--- EXTRACTED DATA ---
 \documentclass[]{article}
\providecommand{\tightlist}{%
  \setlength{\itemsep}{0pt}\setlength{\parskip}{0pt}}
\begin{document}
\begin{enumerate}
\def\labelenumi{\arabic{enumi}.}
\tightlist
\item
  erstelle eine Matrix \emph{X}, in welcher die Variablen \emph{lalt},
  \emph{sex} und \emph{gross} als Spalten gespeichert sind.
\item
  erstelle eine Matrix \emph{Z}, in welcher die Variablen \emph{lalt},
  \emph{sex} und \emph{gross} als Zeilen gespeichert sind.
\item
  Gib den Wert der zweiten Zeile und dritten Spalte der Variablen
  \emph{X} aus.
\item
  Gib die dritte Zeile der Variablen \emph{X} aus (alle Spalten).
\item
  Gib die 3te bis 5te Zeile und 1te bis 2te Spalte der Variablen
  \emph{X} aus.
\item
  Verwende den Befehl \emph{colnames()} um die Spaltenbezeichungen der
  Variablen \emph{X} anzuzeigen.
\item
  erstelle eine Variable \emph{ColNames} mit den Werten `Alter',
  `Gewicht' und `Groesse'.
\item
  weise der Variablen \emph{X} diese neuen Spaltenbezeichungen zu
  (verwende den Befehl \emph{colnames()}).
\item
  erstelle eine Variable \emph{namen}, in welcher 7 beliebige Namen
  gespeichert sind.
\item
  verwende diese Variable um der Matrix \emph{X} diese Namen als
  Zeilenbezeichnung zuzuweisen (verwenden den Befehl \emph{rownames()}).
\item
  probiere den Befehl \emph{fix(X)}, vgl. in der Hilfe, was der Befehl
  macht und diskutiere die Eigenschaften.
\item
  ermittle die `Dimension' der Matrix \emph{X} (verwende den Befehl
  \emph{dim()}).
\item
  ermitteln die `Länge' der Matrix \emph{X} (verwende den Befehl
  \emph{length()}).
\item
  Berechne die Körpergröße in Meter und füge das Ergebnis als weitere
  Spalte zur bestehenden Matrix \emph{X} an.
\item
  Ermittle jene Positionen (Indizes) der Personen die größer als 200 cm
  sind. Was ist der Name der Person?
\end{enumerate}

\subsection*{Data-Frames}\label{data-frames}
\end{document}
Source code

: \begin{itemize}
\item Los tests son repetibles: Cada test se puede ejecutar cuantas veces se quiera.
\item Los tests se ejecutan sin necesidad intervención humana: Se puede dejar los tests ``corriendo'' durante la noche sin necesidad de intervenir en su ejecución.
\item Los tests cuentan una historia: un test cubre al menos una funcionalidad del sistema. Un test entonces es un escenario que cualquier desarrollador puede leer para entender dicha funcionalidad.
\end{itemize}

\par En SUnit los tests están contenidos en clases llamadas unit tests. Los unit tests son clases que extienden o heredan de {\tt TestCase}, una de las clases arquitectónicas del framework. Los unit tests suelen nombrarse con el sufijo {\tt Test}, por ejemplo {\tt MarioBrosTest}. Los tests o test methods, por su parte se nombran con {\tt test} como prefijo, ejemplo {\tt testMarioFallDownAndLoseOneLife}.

--- YOUR INSTRUCTIONS ---
From the first line to the last, restate the data above exactly.

--- EXPECTED ANSWER ---
 \documentclass[]{article}
\providecommand{\tightlist}{%
  \setlength{\itemsep}{0pt}\setlength{\parskip}{0pt}}
\begin{document}
\begin{enumerate}
\def\labelenumi{\arabic{enumi}.}
\tightlist
\item
  erstelle eine Matrix \emph{X}, in welcher die Variablen \emph{lalt},
  \emph{sex} und \emph{gross} als Spalten gespeichert sind.
\item
  erstelle eine Matrix \emph{Z}, in welcher die Variablen \emph{lalt},
  \emph{sex} und \emph{gross} als Zeilen gespeichert sind.
\item
  Gib den Wert der zweiten Zeile und dritten Spalte der Variablen
  \emph{X} aus.
\item
  Gib die dritte Zeile der Variablen \emph{X} aus (alle Spalten).
\item
  Gib die 3te bis 5te Zeile und 1te bis 2te Spalte der Variablen
  \emph{X} aus.
\item
  Verwende den Befehl \emph{colnames()} um die Spaltenbezeichungen der
  Variablen \emph{X} anzuzeigen.
\item
  erstelle eine Variable \emph{ColNames} mit den Werten `Alter',
  `Gewicht' und `Groesse'.
\item
  weise der Variablen \emph{X} diese neuen Spaltenbezeichungen zu
  (verwende den Befehl \emph{colnames()}).
\item
  erstelle eine Variable \emph{namen}, in welcher 7 beliebige Namen
  gespeichert sind.
\item
  verwende diese Variable um der Matrix \emph{X} diese Namen als
  Zeilenbezeichnung zuzuweisen (verwenden den Befehl \emph{rownames()}).
\item
  probiere den Befehl \emph{fix(X)}, vgl. in der Hilfe, was der Befehl
  macht und diskutiere die Eigenschaften.
\item
  ermittle die `Dimension' der Matrix \emph{X} (verwende den Befehl
  \emph{dim()}).
\item
  ermitteln die `Länge' der Matrix \emph{X} (verwende den Befehl
  \emph{length()}).
\item
  Berechne die Körpergröße in Meter und füge das Ergebnis als weitere
  Spalte zur bestehenden Matrix \emph{X} an.
\item
  Ermittle jene Positionen (Indizes) der Personen die größer als 200 cm
  sind. Was ist der Name der Person?
\end{enumerate}

\subsection*{Data-Frames}\label{data-frames}
\end{document}
Source code

: \begin{itemize}
\item Los tests son repetibles: Cada test se puede ejecutar cuantas veces se quiera.
\item Los tests se ejecutan sin necesidad intervención humana: Se puede dejar los tests ``corriendo'' durante la noche sin necesidad de intervenir en su ejecución.
\item Los tests cuentan una historia: un test cubre al menos una funcionalidad del sistema. Un test entonces es un escenario que cualquier desarrollador puede leer para entender dicha funcionalidad.
\end{itemize}

\par En SUnit los tests están contenidos en clases llamadas unit tests. Los unit tests son clases que extienden o heredan de {\tt TestCase}, una de las clases arquitectónicas del framework. Los unit tests suelen nombrarse con el sufijo {\tt Test}, por ejemplo {\tt MarioBrosTest}. Los tests o test methods, por su parte se nombran con {\tt test} como prefijo, ejemplo {\tt testMarioFallDownAndLoseOneLife}.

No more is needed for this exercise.